3. The protection device according to claim 2, wherein each leg has a thickness, measured in a direction perpendicular to a radial direction perpendicular to the longitudinal axis, and perpendicular to a longitudinal direction parallel to the longitudinal axis, the thickness of each leg in a vicinity of the base being greater than the thickness of the leg in a vicinity of the free end.

4. The protection device according to claim 1, wherein at least one of the at least two legs is integral with the base.

5. The protection device according to claim 1, wherein at least one of the at least two legs is releasably connected to the base.

6. A high-pressure hydrogen-storage system, comprising: a tank delimiting a storage volume, the tank extending along a longitudinal axis between first and second end walls;a baseplate passing through the first end wall, and comprising at least one protection cap, each of which is attached to one of the respective first and second end walls; andat least one protection device according to claim 1, each of which is assembled with one of the respective protection caps.
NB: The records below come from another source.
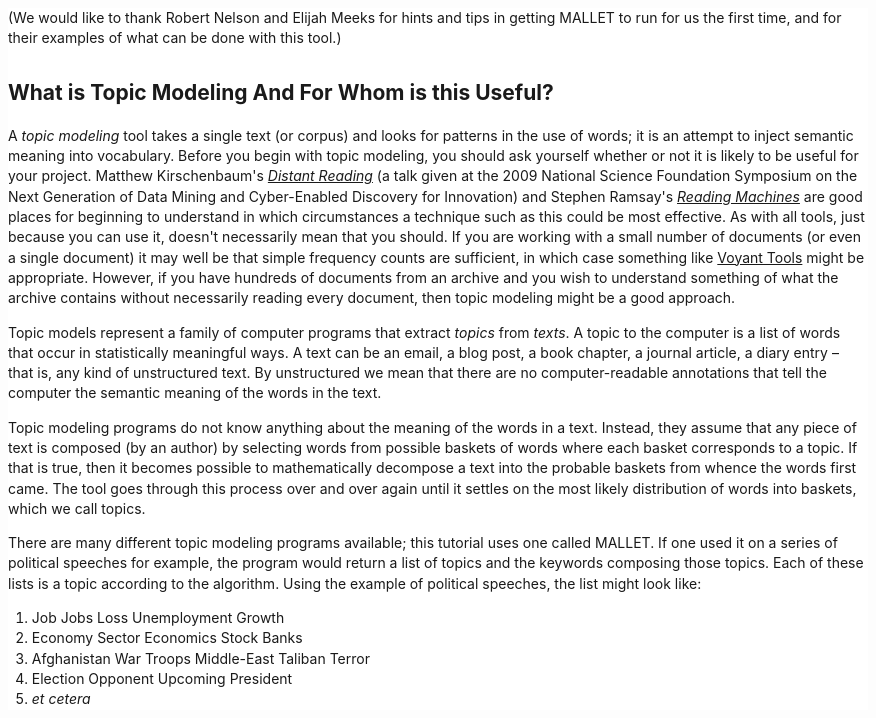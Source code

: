 (We would like to thank Robert Nelson and Elijah Meeks for hints and
tips in getting MALLET to run for us the first time, and for their
examples of what can be done with this tool.)

What is Topic Modeling And For Whom is this Useful?
---------------------------------------------------

A *topic modeling* tool takes a single text (or corpus) and looks for
patterns in the use of words; it is an attempt to inject semantic
meaning into vocabulary. Before you begin with topic modeling, you
should ask yourself whether or not it is likely to be useful for your
project. Matthew Kirschenbaum's *[Distant Reading][]* (a talk given at the
2009 National Science Foundation Symposium on the Next Generation of
Data Mining and Cyber-Enabled Discovery for Innovation) and Stephen
Ramsay's *[Reading Machines][]* are good places for beginning to
understand in which circumstances a technique such as this could be most
effective. As with all tools, just because you can use it, doesn't
necessarily mean that you should. If you are working with a small number
of documents (or even a single document) it may well be that simple
frequency counts are sufficient, in which case something like [Voyant
Tools][] might be appropriate. However, if you have hundreds of
documents from an archive and you wish to understand something of what
the archive contains without necessarily reading every document, then
topic modeling might be a good approach.

Topic models represent a family of computer programs that extract
*topics* from *texts*. A topic to the computer is a list of words that
occur in statistically meaningful ways. A text can be an email, a blog
post, a book chapter, a journal article, a diary entry – that is, any
kind of unstructured text. By unstructured we mean that there are no
computer-readable annotations that tell the computer the semantic
meaning of the words in the text.

Topic modeling programs do not know anything about the meaning of the
words in a text. Instead, they assume that any piece of text is composed
(by an author) by selecting words from possible baskets of words where
each basket corresponds to a topic. If that is true, then it becomes
possible to mathematically decompose a text into the probable baskets
from whence the words first came. The tool goes through this process
over and over again until it settles on the most likely distribution of
words into baskets, which we call topics.

There are many different topic modeling programs available; this
tutorial uses one called MALLET. If one used it on a series of
political speeches for example, the program would return a list of
topics and the keywords composing those topics. Each of these lists is a
topic according to the algorithm. Using the example of political
speeches, the list might look like:

1.  Job Jobs Loss Unemployment Growth
2.  Economy Sector Economics Stock Banks
3.  Afghanistan War Troops Middle-East Taliban Terror
4.  Election Opponent Upcoming President
5.  *et cetera*


  [Bash Command Line]: http://programminghistorian.org/lessons/intro-to-bash
  [discussion list]: http://mallet.cs.umass.edu/mailinglist.php
  [Distant Reading]: http://www.cs.umbc.edu/~hillol/NGDM07/abstracts/talks/MKirschenbaum.pdf
  [Reading Machines]: http://www.worldcat.org/title/reading-machines-toward-an-algorithmic-criticism/oclc/708761605&referer=brief_results
  [Voyant Tools]: http://voyant-tools.org
  [dangers]: http://www.scottbot.net/HIAL/?p=16713
  [zombies using Google Trends]: http://arxiv.org/abs/1003.6087/
  [David Blei and friends]: http://en.wikipedia.org/wiki/Latent_Dirichlet_allocation
  [Mining the Dispatch]: http://dsl.richmond.edu/dispatch/
  [Topic Modeling Martha Ballard's Diary]: http://historying.org/2010/04/01/topic-modeling-martha-ballards-diary/
  [MALLET]: http://mallet.cs.umass.edu/index.php
  [*Gibbs sampling*]: http://en.wikipedia.org/wiki/Gibbs_sampling
  [`download MALLET`]: http://mallet.cs.umass.edu/download.php
  [Java developer's kit]: http://www.oracle.com/technetwork/java/javase/downloads/index.html
  [automate this process]: http://electricarchaeology.ca/2012/07/09/mining-a-day-of-archaeology/
  [Mining the Open Web with Looted Heritage Draft]: http://electricarchaeology.ca/2012/06/08/mining-the-open-web-with-looted-heritage-draft/
  [Figshare.com]: http://figshare.com/articles/looted_heritage_reports_txt.zip/91828
  [Guided Tour to Topic Modeling]: http://www.scottbot.net/HIAL/?p=19113
  [Topic modeling made just simple enough]: http://tedunderwood.wordpress.com/2012/04/07/topic-modeling-made-just-simple-enough/
  [Some Assembly Required]: http://web.archive.org/web/20160704150726/http://www.lisarhody.com:80/some-assembly-required/
  [Topic Modeling in the Humanities: An Overview | Maryland Institute for Technology in the Humanities]: http://mith.umd.edu/topic-modeling-in-the-humanities-an-overview/
  [Latent dirichlet allocation]: http://dl.acm.org/citation.cfm?id=944937
  [bibliography of topic modeling articles]: http://mimno.infosci.cornell.edu/topics.html
  [Computational Historiography]: http://www.perseus.tufts.edu/publications/02-jocch-mimno.pdf
  [Windows]: /lessons/windows-installation
  [Mac]: /lessons/mac-installation
  [Linux]: /lessons/linux-installation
7. The high-pressure hydrogen-storage system according to claim 6, wherein the at least one protection device is capable of being assembled with the at least one protection cap in a first configuration, wherein the at least one protection device is rotatable about the longitudinal axis of the tank.

8. The high-pressure hydrogen-storage system according to claim 7, wherein the at least one protection device comprises a block feature to block rotation of the at least one protection device.

9. The high-pressure hydrogen-storage system according to claim 8, wherein the block feature comprises snap-fastening or screwing.

10. The high-pressure hydrogen-storage system according to claim 6, comprising the at least one protection device is provided on the tank on a side of the first end wall, wherein the at least two legs of the at least one protection device have a length greater than that of the baseplate in a direction of the longitudinal axis, or, when the baseplate comprises a valve, a length greater than that of the valve in the direction of the longitudinal axis.

11. The high-pressure hydrogen-storage system according to claim 6, wherein the at least one protection device comprises a protection device at each of the first and second end walls of the tank.